How to complete this task: Show every line below where "values" can be found.

Materials provided:
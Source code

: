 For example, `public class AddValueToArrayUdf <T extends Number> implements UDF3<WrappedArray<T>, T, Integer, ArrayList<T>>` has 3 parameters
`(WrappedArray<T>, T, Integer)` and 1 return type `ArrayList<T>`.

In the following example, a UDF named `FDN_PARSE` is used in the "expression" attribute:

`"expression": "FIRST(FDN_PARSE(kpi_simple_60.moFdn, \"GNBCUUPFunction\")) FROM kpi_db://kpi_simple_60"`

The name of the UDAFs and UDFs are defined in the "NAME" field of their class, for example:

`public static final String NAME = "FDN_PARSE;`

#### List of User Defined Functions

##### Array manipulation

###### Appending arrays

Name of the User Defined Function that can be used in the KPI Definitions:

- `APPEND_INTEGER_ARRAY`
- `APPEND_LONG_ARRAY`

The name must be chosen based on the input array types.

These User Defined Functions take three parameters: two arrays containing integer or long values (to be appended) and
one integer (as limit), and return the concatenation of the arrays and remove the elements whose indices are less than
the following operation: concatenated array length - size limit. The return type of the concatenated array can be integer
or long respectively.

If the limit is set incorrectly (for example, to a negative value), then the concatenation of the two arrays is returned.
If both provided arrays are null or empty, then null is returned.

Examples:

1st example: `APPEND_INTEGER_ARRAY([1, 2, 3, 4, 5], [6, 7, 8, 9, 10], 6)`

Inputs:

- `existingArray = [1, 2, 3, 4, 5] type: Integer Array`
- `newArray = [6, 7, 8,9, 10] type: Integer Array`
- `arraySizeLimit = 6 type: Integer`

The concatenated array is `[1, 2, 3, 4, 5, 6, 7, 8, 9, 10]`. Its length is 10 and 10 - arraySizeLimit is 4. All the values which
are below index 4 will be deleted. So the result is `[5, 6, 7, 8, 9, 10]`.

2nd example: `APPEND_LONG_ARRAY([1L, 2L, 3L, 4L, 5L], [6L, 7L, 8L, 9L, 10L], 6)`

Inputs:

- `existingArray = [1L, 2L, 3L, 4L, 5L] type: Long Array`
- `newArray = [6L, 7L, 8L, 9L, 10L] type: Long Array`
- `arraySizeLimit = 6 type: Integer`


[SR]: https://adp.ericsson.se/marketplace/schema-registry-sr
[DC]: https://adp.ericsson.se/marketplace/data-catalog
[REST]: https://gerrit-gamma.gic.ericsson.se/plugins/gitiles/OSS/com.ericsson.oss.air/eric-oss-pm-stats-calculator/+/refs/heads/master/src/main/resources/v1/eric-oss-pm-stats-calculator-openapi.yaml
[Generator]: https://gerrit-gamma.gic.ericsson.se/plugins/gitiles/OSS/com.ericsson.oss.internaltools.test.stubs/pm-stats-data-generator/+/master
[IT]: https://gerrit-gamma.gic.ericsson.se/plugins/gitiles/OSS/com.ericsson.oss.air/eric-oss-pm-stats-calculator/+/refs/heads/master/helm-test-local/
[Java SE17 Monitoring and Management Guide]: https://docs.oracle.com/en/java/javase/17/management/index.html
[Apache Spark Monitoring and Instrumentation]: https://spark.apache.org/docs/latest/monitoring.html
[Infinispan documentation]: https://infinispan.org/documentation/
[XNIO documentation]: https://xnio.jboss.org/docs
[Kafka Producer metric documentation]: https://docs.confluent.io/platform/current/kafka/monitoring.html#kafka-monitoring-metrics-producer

* * *

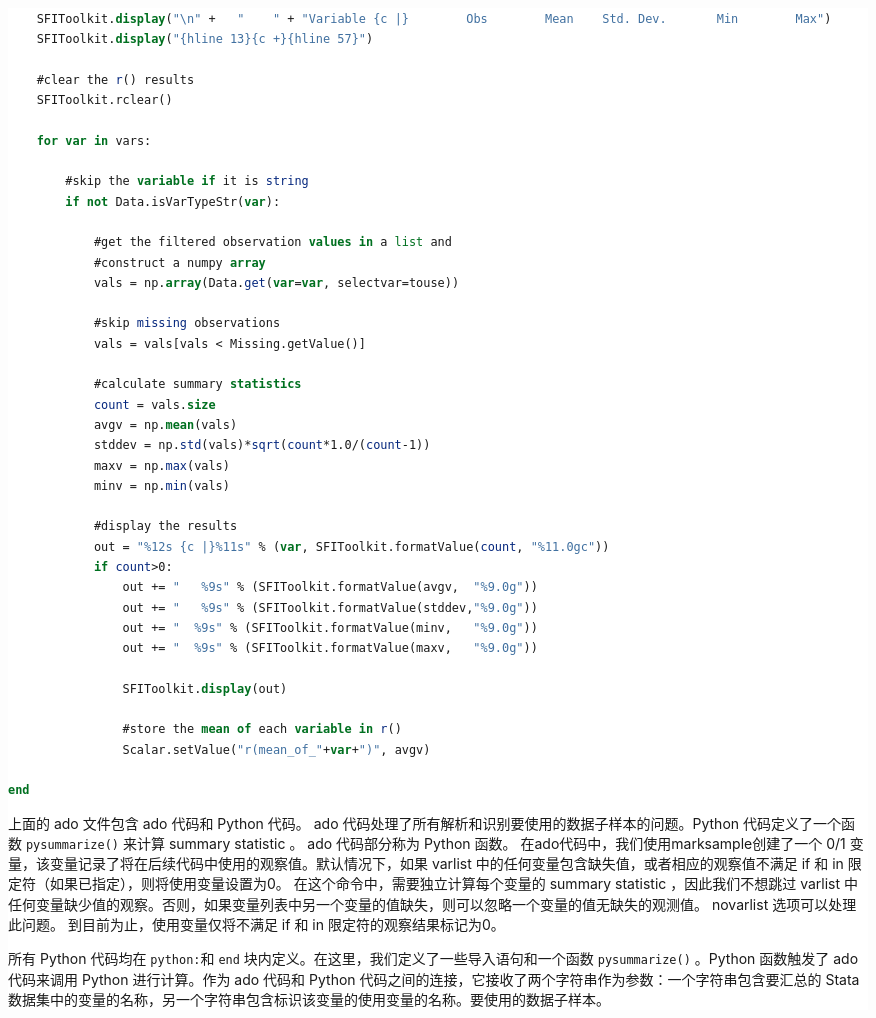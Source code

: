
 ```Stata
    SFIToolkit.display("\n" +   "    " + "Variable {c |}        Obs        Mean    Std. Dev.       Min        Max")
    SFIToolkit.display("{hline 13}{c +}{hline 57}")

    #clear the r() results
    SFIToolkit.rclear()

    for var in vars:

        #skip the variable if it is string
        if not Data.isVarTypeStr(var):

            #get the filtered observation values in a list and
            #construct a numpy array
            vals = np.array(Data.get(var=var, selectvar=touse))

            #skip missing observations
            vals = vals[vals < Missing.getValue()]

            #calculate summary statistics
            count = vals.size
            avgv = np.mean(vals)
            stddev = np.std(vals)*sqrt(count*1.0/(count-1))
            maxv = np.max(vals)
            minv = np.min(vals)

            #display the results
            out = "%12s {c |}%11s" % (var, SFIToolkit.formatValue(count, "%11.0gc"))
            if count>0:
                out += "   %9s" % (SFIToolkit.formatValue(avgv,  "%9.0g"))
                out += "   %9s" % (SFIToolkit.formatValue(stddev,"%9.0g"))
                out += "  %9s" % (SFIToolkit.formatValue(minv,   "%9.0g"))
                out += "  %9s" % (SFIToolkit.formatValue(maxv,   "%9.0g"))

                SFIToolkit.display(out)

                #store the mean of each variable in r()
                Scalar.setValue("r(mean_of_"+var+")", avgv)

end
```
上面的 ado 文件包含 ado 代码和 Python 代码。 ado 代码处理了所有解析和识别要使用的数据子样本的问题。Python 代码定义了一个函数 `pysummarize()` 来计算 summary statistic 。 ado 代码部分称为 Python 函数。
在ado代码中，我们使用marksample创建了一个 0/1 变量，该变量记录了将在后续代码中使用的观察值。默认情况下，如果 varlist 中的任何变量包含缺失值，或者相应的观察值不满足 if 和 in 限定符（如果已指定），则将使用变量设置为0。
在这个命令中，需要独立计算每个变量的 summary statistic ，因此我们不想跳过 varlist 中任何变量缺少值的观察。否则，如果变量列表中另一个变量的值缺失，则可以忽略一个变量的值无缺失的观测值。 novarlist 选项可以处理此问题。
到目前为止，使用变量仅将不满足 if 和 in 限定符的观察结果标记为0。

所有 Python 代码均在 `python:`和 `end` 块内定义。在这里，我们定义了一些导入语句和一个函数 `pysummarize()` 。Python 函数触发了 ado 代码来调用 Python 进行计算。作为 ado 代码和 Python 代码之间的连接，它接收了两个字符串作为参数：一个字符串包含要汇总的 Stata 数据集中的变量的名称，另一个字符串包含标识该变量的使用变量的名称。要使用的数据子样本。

Reply to the exercise:
These User Defined Functions take three parameters: two arrays containing integer or long values (to be appended) and
The concatenated array is `[1, 2, 3, 4, 5, 6, 7, 8, 9, 10]`. Its length is 10 and 10 - arraySizeLimit is 4. All the values which
            #get the filtered observation values in a list and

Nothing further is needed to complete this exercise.